(Beginning of Extracted data)

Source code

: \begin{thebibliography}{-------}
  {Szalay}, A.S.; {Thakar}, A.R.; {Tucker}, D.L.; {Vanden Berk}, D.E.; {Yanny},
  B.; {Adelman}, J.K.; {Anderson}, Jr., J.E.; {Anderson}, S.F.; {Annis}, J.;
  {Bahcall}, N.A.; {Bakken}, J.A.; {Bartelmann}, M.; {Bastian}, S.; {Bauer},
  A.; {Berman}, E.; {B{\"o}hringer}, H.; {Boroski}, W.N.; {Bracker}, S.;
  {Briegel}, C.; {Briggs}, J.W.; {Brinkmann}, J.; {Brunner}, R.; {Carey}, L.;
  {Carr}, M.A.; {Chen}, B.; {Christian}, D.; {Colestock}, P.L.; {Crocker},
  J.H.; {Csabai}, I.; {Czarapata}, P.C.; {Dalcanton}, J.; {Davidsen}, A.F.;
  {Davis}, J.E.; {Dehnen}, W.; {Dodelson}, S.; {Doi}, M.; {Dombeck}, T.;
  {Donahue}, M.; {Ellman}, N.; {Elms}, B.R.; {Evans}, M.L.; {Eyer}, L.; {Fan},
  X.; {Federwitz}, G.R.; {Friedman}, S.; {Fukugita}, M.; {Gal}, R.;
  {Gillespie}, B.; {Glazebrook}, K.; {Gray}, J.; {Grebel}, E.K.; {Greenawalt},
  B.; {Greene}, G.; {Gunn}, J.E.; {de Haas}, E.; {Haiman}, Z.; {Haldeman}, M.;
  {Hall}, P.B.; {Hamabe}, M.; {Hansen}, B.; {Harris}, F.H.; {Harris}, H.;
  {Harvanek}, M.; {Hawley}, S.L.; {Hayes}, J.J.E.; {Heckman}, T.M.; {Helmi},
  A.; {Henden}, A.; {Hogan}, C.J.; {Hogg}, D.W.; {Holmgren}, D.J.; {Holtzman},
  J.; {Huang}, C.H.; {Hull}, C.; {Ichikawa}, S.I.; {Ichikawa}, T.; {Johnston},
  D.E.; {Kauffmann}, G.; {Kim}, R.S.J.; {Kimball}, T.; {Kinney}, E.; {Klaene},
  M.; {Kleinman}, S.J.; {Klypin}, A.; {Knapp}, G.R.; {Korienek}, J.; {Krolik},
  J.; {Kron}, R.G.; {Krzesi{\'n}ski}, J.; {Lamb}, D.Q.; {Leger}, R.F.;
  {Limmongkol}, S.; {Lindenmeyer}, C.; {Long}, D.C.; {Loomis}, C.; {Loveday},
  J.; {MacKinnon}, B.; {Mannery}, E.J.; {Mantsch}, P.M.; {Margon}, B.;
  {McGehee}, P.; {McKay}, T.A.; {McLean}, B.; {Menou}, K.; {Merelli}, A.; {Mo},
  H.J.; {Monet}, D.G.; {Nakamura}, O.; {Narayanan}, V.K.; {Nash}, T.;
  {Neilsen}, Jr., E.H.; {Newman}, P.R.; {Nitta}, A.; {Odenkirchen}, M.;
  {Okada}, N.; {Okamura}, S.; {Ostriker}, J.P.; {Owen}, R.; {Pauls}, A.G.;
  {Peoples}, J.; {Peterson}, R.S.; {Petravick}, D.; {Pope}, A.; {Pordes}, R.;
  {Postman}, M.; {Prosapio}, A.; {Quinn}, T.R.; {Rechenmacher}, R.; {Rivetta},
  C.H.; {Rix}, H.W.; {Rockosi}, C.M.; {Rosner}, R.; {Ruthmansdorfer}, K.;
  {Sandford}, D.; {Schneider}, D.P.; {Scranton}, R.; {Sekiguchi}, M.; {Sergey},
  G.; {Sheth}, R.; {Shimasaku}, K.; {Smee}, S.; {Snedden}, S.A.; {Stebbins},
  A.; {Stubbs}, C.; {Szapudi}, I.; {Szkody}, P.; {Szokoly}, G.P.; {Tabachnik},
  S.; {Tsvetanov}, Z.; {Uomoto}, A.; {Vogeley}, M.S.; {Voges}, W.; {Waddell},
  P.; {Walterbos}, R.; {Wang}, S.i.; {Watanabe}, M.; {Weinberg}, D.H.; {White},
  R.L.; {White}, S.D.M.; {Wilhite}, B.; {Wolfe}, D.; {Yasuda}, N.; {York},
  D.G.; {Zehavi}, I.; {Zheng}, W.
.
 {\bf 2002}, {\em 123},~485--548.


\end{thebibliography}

(End of Extracted data)

**Your instructions:** All the lines above should come back exactly as written.

**Written answer:**
Source code

: \begin{thebibliography}{-------}
  {Szalay}, A.S.; {Thakar}, A.R.; {Tucker}, D.L.; {Vanden Berk}, D.E.; {Yanny},
  B.; {Adelman}, J.K.; {Anderson}, Jr., J.E.; {Anderson}, S.F.; {Annis}, J.;
  {Bahcall}, N.A.; {Bakken}, J.A.; {Bartelmann}, M.; {Bastian}, S.; {Bauer},
  A.; {Berman}, E.; {B{\"o}hringer}, H.; {Boroski}, W.N.; {Bracker}, S.;
  {Briegel}, C.; {Briggs}, J.W.; {Brinkmann}, J.; {Brunner}, R.; {Carey}, L.;
  {Carr}, M.A.; {Chen}, B.; {Christian}, D.; {Colestock}, P.L.; {Crocker},
  J.H.; {Csabai}, I.; {Czarapata}, P.C.; {Dalcanton}, J.; {Davidsen}, A.F.;
  {Davis}, J.E.; {Dehnen}, W.; {Dodelson}, S.; {Doi}, M.; {Dombeck}, T.;
  {Donahue}, M.; {Ellman}, N.; {Elms}, B.R.; {Evans}, M.L.; {Eyer}, L.; {Fan},
  X.; {Federwitz}, G.R.; {Friedman}, S.; {Fukugita}, M.; {Gal}, R.;
  {Gillespie}, B.; {Glazebrook}, K.; {Gray}, J.; {Grebel}, E.K.; {Greenawalt},
  B.; {Greene}, G.; {Gunn}, J.E.; {de Haas}, E.; {Haiman}, Z.; {Haldeman}, M.;
  {Hall}, P.B.; {Hamabe}, M.; {Hansen}, B.; {Harris}, F.H.; {Harris}, H.;
  {Harvanek}, M.; {Hawley}, S.L.; {Hayes}, J.J.E.; {Heckman}, T.M.; {Helmi},
  A.; {Henden}, A.; {Hogan}, C.J.; {Hogg}, D.W.; {Holmgren}, D.J.; {Holtzman},
  J.; {Huang}, C.H.; {Hull}, C.; {Ichikawa}, S.I.; {Ichikawa}, T.; {Johnston},
  D.E.; {Kauffmann}, G.; {Kim}, R.S.J.; {Kimball}, T.; {Kinney}, E.; {Klaene},
  M.; {Kleinman}, S.J.; {Klypin}, A.; {Knapp}, G.R.; {Korienek}, J.; {Krolik},
  J.; {Kron}, R.G.; {Krzesi{\'n}ski}, J.; {Lamb}, D.Q.; {Leger}, R.F.;
  {Limmongkol}, S.; {Lindenmeyer}, C.; {Long}, D.C.; {Loomis}, C.; {Loveday},
  J.; {MacKinnon}, B.; {Mannery}, E.J.; {Mantsch}, P.M.; {Margon}, B.;
  {McGehee}, P.; {McKay}, T.A.; {McLean}, B.; {Menou}, K.; {Merelli}, A.; {Mo},
  H.J.; {Monet}, D.G.; {Nakamura}, O.; {Narayanan}, V.K.; {Nash}, T.;
  {Neilsen}, Jr., E.H.; {Newman}, P.R.; {Nitta}, A.; {Odenkirchen}, M.;
  {Okada}, N.; {Okamura}, S.; {Ostriker}, J.P.; {Owen}, R.; {Pauls}, A.G.;
  {Peoples}, J.; {Peterson}, R.S.; {Petravick}, D.; {Pope}, A.; {Pordes}, R.;
  {Postman}, M.; {Prosapio}, A.; {Quinn}, T.R.; {Rechenmacher}, R.; {Rivetta},
  C.H.; {Rix}, H.W.; {Rockosi}, C.M.; {Rosner}, R.; {Ruthmansdorfer}, K.;
  {Sandford}, D.; {Schneider}, D.P.; {Scranton}, R.; {Sekiguchi}, M.; {Sergey},
  G.; {Sheth}, R.; {Shimasaku}, K.; {Smee}, S.; {Snedden}, S.A.; {Stebbins},
  A.; {Stubbs}, C.; {Szapudi}, I.; {Szkody}, P.; {Szokoly}, G.P.; {Tabachnik},
  S.; {Tsvetanov}, Z.; {Uomoto}, A.; {Vogeley}, M.S.; {Voges}, W.; {Waddell},
  P.; {Walterbos}, R.; {Wang}, S.i.; {Watanabe}, M.; {Weinberg}, D.H.; {White},
  R.L.; {White}, S.D.M.; {Wilhite}, B.; {Wolfe}, D.; {Yasuda}, N.; {York},
  D.G.; {Zehavi}, I.; {Zheng}, W.
.
 {\bf 2002}, {\em 123},~485--548.


\end{thebibliography}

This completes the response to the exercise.